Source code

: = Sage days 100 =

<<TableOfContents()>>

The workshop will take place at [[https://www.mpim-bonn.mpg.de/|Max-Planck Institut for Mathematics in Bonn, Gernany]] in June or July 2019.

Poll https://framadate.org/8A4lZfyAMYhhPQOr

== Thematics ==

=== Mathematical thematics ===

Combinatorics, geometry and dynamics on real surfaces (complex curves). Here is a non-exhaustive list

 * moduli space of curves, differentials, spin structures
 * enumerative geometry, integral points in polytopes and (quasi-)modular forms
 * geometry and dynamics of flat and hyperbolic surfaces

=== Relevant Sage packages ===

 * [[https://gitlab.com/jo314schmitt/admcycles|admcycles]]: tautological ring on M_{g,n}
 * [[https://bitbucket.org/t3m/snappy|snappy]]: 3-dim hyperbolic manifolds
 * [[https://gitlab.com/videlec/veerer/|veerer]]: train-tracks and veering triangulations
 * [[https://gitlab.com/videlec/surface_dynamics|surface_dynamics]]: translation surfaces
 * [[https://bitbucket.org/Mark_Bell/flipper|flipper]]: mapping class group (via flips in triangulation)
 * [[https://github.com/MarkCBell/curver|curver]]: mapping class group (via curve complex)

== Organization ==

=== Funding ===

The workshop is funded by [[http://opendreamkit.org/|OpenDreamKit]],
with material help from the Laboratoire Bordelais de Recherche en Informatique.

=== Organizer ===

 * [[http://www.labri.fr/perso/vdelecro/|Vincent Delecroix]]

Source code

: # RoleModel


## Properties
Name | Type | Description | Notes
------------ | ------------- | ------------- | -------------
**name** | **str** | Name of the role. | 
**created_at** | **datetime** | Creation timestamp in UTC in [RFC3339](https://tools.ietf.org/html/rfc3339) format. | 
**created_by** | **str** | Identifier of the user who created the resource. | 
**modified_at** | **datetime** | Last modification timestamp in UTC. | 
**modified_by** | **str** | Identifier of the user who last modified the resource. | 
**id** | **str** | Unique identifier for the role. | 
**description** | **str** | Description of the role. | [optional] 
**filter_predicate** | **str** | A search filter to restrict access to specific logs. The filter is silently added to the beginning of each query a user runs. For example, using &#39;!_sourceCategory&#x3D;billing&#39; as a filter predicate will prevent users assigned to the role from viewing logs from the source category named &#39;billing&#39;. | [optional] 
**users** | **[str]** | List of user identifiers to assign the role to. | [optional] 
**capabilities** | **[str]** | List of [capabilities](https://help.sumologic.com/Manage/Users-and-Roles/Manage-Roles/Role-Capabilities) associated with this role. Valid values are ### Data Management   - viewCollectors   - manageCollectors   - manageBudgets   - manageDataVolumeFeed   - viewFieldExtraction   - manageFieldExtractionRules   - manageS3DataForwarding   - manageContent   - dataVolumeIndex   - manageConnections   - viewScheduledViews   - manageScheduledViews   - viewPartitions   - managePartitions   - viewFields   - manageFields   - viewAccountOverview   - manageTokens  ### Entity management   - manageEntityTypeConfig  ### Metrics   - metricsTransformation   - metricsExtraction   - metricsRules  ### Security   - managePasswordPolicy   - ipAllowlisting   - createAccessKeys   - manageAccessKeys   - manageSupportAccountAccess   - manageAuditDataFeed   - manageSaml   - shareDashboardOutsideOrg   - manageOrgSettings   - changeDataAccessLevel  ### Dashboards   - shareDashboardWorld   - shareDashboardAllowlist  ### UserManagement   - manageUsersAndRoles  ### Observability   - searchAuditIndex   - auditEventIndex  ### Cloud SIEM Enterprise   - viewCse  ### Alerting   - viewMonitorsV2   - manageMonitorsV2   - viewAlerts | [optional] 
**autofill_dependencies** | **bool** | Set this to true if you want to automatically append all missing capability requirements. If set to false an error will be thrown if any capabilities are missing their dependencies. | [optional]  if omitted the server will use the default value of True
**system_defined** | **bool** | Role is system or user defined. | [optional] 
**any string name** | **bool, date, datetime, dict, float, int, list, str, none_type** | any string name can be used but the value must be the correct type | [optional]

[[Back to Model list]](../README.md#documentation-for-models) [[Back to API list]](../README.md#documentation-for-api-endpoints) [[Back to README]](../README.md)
::::
* The task: Please, from the material above, copy only the lines from the line with "named &#39;billing&#39;. | [optional]" up to and including the line with "to. | [optional]", exactly as written.

* Response to this exercise:
**filter_predicate** | **str** | A search filter to restrict access to specific logs. The filter is silently added to the beginning of each query a user runs. For example, using &#39;!_sourceCategory&#x3D;billing&#39; as a filter predicate will prevent users assigned to the role from viewing logs from the source category named &#39;billing&#39;. | [optional] 
**users** | **[str]** | List of user identifiers to assign the role to. | [optional] 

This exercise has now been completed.